The yolox code (here refers to the open source code of its team on github) is large in size and complex in structure. Although it can be seen that the developer's code writing and module arrangement are still very standardized and reasonable, due to too many functional modules, training It is still necessary to iteratively call various folders, python files, classes, and functions layer by layer, which brings certain troubles to program understanding and later improvement on yolox.

(1) According to the instructions in the official README file, we start training by running the tools/train.py file from the terminal window, and all training calls are based on this file.

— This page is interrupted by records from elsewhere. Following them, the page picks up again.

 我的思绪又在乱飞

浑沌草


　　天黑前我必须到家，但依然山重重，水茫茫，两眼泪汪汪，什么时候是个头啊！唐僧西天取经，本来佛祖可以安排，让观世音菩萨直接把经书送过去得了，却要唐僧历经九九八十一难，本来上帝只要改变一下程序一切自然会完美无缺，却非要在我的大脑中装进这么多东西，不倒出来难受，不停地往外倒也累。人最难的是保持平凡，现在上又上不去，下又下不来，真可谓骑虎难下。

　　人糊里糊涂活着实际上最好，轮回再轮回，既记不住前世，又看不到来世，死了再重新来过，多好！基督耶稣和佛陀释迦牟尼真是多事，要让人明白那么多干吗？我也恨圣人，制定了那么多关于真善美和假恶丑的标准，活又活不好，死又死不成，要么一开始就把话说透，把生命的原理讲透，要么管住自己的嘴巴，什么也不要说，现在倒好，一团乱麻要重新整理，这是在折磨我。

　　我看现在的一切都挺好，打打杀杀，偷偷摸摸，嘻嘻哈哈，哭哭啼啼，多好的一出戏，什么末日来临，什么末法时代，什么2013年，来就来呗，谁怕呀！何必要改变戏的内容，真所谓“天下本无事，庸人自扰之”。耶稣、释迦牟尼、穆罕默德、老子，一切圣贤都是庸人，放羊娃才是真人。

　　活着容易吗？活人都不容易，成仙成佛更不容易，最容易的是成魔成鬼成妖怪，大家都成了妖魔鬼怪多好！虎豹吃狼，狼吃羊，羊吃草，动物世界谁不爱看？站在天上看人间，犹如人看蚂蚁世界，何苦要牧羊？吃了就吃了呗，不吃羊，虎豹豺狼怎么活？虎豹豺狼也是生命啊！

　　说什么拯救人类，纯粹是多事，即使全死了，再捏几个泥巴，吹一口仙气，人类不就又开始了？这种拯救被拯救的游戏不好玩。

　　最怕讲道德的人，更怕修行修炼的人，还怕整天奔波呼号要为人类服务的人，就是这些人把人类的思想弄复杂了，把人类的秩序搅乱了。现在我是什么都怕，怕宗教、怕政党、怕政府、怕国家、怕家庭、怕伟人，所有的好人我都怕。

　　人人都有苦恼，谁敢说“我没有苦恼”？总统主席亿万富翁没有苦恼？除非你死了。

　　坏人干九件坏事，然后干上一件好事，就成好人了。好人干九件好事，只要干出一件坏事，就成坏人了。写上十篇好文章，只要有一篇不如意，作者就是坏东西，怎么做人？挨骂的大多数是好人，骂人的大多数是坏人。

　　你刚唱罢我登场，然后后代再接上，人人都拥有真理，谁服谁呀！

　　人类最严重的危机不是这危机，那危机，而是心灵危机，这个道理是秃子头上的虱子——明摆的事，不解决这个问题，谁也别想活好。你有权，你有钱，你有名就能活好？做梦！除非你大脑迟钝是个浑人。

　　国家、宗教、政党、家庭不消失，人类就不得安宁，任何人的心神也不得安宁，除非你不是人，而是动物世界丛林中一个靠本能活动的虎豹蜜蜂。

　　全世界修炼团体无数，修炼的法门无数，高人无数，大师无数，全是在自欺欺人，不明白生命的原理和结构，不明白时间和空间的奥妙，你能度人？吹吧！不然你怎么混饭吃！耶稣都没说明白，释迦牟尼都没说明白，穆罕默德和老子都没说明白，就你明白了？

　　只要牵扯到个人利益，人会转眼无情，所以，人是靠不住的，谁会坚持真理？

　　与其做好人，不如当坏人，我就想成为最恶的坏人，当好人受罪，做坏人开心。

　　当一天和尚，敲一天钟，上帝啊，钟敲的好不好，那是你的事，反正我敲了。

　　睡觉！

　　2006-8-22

(2) The definition and call of the Exp class is the core of yolox training. Yolox packages the specific configuration of the training and some functions during the training process in this Exp class. When running train.py, the address of the python file where the Exp class to be used is located should be passed in as a parameter.

For example, when I use the data set in voc format, I modify it directly based on the yolox_voc_s.py file provided by the yolox source code as the Exp class I use for training. In particular, it should be noted that the Exp class defined in the yolox_voc_s.py file is not directly defined in one step, it inherits the Exp class defined in yolox/exp/yolox_base.py when it is defined (defined in yolox_base.py The Exp class is the inherited BaseExp class in yolox/exp/base_exp.py, but most of the properties and class functions of the Exp class are implemented in the Exp class defined in yolox_base.py). Therefore, although we only use the Exp class defined in the yolox_voc_s.py file on the surface, if we want to carefully modify the content of the Exp class, we often need to go back to the Exp class defined in the yolox/exp/yolox_base.py it inherits. Modified. It should be paid special attention that do not stare at the Exp class in yolox_base.py during the program running and modification process, because the Exp class in yolox_voc_s.py may affect individual classes of the Exp class in yolox_base.py when inheriting Attributes and class functions are overwritten and modified, and only looking at the class attribute parameters of the Exp class in yolox_base.py for reference may cause misjudgment. (For example, because I only looked at the two class attributes self.depth and self.width defined in the Exp class in yolox_base.py, I couldn’t find out where the bug was. It turned out that the default values of these two class attributes were in yolox_voc_s. The Exp class in py was modified after inheritance, which caused me to check repeatedly before and didn’t find it, so I need to pay special attention to this.)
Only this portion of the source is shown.